§ EXERCISE GOAL
Copy nothing from the entries below except the lines from the one containing "- **Routing**: Wouter" through the one containing "- Native HTML5", and copy those exactly.

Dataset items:
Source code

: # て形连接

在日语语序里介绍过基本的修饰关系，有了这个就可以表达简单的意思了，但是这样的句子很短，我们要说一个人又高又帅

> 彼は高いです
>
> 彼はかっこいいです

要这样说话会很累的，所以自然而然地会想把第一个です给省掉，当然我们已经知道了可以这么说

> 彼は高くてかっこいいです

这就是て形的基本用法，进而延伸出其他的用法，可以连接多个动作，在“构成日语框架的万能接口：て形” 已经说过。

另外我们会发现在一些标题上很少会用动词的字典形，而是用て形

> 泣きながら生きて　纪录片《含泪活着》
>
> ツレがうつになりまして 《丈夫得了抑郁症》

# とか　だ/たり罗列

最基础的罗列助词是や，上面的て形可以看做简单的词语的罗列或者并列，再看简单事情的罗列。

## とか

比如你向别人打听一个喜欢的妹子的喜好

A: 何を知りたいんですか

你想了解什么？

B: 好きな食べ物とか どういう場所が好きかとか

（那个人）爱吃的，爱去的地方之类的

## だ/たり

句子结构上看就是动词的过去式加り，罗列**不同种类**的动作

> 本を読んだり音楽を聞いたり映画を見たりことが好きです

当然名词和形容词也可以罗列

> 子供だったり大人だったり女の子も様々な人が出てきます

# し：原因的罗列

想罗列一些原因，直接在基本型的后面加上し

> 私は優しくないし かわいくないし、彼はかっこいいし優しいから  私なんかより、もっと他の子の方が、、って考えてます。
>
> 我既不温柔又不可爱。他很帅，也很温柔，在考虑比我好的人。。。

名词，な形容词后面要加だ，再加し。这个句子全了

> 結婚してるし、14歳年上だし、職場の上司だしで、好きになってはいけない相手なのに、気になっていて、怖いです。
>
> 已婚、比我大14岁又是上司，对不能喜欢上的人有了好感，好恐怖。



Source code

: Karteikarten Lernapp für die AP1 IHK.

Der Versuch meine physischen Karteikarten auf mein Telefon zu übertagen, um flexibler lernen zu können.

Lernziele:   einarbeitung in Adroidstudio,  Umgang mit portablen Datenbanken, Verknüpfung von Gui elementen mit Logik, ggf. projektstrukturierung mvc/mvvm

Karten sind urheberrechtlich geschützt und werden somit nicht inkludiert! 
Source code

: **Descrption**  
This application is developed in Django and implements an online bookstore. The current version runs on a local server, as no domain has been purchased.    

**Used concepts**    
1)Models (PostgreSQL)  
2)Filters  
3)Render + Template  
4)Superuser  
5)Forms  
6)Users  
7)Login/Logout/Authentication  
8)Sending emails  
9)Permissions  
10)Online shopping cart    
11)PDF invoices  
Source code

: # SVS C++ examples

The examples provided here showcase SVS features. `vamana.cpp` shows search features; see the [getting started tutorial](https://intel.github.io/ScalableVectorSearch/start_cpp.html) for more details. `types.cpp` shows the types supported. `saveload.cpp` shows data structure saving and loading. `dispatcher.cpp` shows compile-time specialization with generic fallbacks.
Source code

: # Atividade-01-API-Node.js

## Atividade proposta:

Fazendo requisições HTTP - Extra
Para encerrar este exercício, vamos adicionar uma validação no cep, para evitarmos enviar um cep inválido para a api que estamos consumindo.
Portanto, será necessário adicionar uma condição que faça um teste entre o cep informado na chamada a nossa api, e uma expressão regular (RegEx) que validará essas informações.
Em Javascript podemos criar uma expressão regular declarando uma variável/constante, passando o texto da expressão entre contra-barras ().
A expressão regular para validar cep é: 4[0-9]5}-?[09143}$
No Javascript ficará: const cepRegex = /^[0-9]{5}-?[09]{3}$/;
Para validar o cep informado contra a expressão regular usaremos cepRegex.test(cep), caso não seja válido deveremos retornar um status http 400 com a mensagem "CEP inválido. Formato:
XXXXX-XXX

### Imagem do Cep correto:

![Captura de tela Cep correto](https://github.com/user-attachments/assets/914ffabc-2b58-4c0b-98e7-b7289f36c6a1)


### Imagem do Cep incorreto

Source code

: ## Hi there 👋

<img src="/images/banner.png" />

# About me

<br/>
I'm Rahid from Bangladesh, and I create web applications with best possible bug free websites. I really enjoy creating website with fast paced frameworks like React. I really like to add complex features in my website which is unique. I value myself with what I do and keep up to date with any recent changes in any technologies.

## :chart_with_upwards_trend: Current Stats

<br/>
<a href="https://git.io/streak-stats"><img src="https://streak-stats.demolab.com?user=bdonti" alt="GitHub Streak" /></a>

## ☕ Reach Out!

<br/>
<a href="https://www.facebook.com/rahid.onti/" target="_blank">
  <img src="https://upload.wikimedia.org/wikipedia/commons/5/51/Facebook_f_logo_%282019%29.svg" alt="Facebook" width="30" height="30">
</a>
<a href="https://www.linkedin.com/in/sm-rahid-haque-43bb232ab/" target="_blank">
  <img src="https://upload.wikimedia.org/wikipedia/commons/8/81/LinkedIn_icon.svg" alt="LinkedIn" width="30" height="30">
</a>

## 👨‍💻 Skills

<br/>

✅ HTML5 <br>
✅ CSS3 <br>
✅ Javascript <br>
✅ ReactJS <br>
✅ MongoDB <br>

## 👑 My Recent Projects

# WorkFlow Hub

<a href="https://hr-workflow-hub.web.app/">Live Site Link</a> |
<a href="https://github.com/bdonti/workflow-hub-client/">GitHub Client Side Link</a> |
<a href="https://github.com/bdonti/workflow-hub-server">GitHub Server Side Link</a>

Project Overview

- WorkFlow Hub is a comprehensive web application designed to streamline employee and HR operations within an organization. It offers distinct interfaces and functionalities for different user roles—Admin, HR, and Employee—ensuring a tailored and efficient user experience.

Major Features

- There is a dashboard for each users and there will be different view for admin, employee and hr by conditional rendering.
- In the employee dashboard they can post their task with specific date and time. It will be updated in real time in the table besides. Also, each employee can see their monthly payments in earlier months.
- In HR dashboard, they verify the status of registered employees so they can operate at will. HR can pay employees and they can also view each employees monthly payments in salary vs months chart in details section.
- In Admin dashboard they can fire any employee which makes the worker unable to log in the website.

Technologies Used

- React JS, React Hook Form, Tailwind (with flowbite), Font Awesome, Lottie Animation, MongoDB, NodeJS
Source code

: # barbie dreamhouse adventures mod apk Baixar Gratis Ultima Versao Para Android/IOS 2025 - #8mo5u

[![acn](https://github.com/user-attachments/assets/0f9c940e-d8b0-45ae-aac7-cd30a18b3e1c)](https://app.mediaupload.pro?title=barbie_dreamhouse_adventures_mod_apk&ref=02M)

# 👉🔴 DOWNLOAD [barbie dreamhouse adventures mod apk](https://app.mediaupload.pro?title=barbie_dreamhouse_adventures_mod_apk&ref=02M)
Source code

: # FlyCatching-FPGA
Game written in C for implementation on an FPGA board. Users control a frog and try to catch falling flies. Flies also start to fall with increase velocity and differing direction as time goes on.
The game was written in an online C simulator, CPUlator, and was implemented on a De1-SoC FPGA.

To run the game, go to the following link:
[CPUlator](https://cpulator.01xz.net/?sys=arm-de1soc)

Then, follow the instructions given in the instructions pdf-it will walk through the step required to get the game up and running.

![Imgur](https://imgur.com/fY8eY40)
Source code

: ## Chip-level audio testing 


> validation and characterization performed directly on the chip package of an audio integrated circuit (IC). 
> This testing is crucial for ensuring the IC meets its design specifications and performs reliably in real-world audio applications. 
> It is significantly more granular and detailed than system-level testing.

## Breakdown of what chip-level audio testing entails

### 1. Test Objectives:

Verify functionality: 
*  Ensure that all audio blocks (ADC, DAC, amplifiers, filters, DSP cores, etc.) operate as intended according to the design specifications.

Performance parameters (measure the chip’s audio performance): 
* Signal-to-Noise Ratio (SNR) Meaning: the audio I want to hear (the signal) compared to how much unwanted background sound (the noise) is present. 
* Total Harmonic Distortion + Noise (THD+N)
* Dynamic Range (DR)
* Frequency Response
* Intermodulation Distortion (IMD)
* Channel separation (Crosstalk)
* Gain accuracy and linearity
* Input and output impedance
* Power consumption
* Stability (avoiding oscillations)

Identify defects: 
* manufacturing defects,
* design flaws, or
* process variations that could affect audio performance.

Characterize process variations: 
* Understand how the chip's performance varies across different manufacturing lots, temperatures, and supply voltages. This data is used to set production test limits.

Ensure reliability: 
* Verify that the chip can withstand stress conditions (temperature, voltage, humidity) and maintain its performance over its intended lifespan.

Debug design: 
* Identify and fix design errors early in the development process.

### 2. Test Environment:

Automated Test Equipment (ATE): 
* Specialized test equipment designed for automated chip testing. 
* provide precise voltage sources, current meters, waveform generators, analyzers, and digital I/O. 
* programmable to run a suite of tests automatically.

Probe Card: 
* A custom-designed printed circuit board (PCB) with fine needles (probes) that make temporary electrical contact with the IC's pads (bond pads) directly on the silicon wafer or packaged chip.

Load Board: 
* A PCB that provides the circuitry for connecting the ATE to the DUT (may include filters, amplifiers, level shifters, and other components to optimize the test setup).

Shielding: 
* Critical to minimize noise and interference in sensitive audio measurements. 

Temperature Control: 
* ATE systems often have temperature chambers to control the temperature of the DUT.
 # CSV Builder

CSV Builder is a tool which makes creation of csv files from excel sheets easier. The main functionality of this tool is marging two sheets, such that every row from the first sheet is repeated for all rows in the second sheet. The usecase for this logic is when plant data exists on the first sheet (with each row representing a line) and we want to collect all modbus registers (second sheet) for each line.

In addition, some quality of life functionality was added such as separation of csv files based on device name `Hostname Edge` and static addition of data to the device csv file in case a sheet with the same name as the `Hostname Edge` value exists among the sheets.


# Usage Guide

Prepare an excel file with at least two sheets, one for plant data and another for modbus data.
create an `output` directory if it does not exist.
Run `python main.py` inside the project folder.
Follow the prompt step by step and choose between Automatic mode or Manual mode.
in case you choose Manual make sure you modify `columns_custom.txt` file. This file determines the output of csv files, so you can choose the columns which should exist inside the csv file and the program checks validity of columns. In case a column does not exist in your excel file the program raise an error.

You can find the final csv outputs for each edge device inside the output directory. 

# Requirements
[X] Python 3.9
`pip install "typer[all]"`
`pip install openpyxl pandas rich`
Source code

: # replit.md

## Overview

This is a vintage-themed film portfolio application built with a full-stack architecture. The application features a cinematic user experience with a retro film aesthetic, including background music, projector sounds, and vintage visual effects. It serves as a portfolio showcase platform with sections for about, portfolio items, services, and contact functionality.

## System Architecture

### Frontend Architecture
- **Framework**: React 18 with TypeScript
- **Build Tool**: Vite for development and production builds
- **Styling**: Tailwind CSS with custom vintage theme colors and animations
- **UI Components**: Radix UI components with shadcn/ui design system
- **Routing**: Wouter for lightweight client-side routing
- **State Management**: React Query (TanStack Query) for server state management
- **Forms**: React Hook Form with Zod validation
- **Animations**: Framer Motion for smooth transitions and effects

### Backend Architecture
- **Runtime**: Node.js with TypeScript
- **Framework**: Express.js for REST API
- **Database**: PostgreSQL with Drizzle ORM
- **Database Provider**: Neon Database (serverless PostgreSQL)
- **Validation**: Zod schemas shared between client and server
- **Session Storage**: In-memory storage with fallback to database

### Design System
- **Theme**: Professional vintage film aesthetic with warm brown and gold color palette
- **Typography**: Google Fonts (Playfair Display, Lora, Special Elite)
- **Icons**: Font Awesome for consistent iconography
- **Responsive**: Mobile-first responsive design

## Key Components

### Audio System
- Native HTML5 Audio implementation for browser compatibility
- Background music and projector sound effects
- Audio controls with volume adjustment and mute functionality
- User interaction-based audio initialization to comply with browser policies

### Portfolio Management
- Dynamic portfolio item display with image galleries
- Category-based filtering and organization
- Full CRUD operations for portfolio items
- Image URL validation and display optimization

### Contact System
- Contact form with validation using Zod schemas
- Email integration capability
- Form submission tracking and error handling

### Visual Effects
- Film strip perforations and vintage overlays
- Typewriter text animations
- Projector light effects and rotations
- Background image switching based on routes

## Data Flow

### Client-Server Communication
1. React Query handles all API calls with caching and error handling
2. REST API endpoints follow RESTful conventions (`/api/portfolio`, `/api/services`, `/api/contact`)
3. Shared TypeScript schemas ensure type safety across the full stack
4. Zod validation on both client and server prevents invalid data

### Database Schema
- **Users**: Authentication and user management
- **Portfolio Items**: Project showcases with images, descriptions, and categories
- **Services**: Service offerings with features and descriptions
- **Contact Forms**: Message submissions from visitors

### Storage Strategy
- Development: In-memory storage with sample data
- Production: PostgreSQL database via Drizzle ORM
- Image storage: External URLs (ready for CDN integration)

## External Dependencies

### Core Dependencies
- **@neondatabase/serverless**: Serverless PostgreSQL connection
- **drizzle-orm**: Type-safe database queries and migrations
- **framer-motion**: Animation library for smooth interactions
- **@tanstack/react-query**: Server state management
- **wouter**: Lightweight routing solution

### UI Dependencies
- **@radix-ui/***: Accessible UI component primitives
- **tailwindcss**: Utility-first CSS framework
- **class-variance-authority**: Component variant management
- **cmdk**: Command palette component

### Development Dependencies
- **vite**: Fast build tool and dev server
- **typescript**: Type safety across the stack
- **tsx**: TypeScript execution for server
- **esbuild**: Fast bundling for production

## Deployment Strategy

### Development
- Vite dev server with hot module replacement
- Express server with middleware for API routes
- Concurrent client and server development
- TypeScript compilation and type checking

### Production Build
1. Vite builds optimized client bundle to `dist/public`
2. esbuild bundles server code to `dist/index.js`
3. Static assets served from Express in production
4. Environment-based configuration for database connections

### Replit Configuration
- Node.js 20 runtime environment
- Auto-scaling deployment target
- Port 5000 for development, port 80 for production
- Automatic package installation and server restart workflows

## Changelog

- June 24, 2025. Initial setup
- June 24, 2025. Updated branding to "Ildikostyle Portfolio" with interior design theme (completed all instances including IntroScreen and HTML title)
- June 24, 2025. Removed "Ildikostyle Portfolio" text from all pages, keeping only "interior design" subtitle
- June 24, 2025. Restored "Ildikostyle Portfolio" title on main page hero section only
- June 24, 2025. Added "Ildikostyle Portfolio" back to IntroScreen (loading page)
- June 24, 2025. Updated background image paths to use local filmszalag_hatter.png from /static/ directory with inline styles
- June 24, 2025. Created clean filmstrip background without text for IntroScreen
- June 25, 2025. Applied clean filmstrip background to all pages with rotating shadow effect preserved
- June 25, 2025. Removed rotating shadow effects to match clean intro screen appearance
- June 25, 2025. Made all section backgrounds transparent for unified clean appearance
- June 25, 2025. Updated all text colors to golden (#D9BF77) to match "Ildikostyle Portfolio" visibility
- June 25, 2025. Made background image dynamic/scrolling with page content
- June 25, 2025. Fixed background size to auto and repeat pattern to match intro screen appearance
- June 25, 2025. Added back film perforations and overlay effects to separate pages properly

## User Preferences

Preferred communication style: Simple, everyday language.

§ COMPLETED EXERCISE
- **Routing**: Wouter for lightweight client-side routing
- **State Management**: React Query (TanStack Query) for server state management
- **Forms**: React Hook Form with Zod validation
- **Animations**: Framer Motion for smooth transitions and effects

### Backend Architecture
- **Runtime**: Node.js with TypeScript
- **Framework**: Express.js for REST API
- **Database**: PostgreSQL with Drizzle ORM
- **Database Provider**: Neon Database (serverless PostgreSQL)
- **Validation**: Zod schemas shared between client and server
- **Session Storage**: In-memory storage with fallback to database

### Design System
- **Theme**: Professional vintage film aesthetic with warm brown and gold color palette
- **Typography**: Google Fonts (Playfair Display, Lora, Special Elite)
- **Icons**: Font Awesome for consistent iconography
- **Responsive**: Mobile-first responsive design

## Key Components

### Audio System
- Native HTML5 Audio implementation for browser compatibility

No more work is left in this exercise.